If you want to integrate an on-premises Active Directory environment with an Azure network, several approaches are possible, depending on your requirements. For more information, see our Identity Management reference architectures.
Protecting your infrastructure
Control access to the Azure resources that you deploy. Every Azure subscription has a trust relationship with an Azure AD tenant. Use role-based access control (RBAC) to grant users within your organization the correct permissions to Azure resources. Grant access by assigning RBAC role to users or groups at a certain scope. The scope can be a subscription, a resource group, or a single resource. Audit all changes to infrastructure.
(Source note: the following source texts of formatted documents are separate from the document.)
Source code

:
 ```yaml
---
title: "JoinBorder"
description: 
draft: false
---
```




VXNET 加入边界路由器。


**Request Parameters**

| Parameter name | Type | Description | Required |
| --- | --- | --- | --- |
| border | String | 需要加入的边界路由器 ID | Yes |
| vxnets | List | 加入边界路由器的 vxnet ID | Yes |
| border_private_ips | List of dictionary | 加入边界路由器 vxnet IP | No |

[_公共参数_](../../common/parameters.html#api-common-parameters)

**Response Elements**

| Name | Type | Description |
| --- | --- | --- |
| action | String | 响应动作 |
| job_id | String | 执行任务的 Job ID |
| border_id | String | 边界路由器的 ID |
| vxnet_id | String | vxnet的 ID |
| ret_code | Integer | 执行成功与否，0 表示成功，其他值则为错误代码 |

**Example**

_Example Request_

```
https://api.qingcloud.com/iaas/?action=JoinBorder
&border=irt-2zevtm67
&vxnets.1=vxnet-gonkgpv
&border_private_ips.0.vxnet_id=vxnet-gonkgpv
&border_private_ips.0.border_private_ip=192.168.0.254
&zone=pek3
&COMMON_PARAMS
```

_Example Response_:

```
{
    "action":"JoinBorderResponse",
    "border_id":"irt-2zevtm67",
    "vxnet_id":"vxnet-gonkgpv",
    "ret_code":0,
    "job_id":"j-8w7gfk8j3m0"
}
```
In general, the security best practices for application development still apply in the cloud. These include things like using SSL everywhere, protecting against CSRF and XSS attacks, preventing SQL injection attacks, and so on.
Cloud applications often use managed services that have access keys. Never check these into source control. Consider storing application secrets in Azure Key Vault.
Data sovereignty and encryption
Make sure that your data remains in the correct geopolitical zone when using Azure's highly available. Azure's geo-replicated storage uses the concept of a paired region in the same geopolitical region.
Use Key Vault to safeguard cryptographic keys and secrets. By using Key Vault, you can encrypt keys and secrets by using keys that are protected by hardware security modules (HSMs). Many Azure storage and DB services support data encryption at rest, including Azure Storage, Azure SQL Database, Azure Synapse Analytics, and Cosmos DB.